Fortnite and several other Epic Games titles were down on Thursday, with users seeing a server issue and nearly 9,000 outage reports logged on Downdetector as players struggled to get into matches.
Epic said it was aware that players may not be able to log into or matchmake in Fortnite and said it would provide an update when it had one. The company publicly lists outages, maintenance schedules and matchmaking disruptions on its official status page, where players can check whether the problem is tied to a broader service issue.
The outage landed on a day when many players were already looking for an answer to the same question: whether the problem was on their end or on Epic's. In cases like this, that distinction matters. When Epic's servers are the source of the trouble, no local fix will fully restore access until the company clears the disruption.

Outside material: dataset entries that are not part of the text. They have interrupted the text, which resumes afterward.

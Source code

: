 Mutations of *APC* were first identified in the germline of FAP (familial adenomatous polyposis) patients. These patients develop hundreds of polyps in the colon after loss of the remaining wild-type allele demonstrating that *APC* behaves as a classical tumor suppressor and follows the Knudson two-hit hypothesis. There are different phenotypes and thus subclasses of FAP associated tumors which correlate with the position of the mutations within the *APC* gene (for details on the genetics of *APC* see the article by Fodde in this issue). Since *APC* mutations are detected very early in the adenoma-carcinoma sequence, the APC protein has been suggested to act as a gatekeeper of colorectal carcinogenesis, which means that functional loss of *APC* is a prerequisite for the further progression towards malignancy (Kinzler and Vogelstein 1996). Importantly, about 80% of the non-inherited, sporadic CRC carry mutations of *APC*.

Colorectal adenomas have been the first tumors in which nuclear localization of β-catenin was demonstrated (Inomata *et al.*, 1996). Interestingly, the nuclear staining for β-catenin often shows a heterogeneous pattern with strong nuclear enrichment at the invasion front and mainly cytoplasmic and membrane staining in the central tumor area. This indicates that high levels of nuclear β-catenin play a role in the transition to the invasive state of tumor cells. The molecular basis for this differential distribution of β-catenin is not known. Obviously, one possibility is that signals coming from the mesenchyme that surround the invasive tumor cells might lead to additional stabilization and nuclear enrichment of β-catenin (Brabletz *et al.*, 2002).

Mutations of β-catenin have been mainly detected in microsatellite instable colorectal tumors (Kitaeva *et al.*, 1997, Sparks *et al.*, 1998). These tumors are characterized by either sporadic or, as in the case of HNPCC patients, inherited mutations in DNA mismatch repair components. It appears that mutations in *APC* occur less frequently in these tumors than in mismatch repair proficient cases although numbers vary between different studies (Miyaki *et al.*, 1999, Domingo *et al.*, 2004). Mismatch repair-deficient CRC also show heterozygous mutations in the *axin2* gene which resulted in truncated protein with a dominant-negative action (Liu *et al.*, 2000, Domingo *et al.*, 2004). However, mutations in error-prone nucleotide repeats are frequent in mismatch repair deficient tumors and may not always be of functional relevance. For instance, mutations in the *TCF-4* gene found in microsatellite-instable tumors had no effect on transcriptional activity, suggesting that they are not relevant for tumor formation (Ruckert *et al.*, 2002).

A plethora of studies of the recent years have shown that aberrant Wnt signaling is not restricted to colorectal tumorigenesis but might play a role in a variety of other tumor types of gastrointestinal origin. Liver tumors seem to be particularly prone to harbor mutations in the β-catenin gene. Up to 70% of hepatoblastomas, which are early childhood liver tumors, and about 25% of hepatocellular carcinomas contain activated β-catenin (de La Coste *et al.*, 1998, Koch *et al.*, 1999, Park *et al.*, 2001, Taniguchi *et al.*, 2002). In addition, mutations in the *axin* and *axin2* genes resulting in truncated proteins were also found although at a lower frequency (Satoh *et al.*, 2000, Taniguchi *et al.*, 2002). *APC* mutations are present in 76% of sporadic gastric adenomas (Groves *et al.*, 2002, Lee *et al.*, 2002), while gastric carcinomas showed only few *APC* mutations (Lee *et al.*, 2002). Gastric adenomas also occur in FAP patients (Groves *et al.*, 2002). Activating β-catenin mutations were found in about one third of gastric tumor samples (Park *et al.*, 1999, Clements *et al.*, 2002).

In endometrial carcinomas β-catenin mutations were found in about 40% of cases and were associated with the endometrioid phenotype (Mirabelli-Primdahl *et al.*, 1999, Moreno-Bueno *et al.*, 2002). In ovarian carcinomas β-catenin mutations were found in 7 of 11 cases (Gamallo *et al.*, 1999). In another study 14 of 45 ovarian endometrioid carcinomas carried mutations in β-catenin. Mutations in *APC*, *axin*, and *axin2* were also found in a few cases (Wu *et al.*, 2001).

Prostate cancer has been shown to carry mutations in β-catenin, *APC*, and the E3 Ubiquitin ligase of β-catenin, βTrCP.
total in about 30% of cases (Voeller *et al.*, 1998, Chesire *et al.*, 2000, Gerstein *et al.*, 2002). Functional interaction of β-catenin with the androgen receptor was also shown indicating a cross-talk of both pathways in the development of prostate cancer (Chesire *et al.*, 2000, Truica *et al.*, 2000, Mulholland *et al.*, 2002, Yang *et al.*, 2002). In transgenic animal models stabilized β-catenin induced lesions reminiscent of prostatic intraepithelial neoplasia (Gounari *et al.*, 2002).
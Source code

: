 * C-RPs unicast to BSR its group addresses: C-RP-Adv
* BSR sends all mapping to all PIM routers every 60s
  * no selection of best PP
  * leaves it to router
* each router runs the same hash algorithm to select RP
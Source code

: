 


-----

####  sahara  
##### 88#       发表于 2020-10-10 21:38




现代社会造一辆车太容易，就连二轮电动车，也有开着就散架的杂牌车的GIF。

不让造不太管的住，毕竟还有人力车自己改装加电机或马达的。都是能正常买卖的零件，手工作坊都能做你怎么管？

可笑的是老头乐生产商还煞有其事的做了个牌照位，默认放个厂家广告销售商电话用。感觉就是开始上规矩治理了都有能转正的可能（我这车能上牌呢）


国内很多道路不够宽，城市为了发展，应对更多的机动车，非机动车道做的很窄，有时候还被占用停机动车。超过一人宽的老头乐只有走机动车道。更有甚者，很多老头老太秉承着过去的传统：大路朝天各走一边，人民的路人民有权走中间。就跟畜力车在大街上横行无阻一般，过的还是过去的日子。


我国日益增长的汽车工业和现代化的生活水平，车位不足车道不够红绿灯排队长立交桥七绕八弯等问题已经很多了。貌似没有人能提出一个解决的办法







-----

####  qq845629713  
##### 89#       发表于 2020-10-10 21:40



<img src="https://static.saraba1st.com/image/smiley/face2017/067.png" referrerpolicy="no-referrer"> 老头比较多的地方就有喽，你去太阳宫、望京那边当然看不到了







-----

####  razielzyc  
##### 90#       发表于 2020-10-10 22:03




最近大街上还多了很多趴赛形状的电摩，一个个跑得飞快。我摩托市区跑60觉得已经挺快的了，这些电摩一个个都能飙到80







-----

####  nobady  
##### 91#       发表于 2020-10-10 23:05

Still, there are a few steps that can help once the servers are back up. A full restart can clear temporary authentication or matchmaking errors, and switching from Wi-Fi to wired Ethernet may help if unstable connections are causing login failures. Corrupted files after updates can also prevent Fortnite from launching properly, which is why some players try a repair or reinstall after an outage.
Epic frequently pushes downtime for major updates and hotfixes, and it has done so before with releases such as v40.30 and v40.00, both of which required several hours of downtime before players could reconnect. The company generally disables matchmaking about 30 minutes before maintenance begins, a sign that some outages are planned even when they arrive without much warning to players.
That is why the answer on Thursday was not a mystery for long. Fortnite was down because Epic's service was having problems, and the company had already acknowledged the disruption. For players waiting to get back in, the next meaningful update would come from Epic, not from another restart.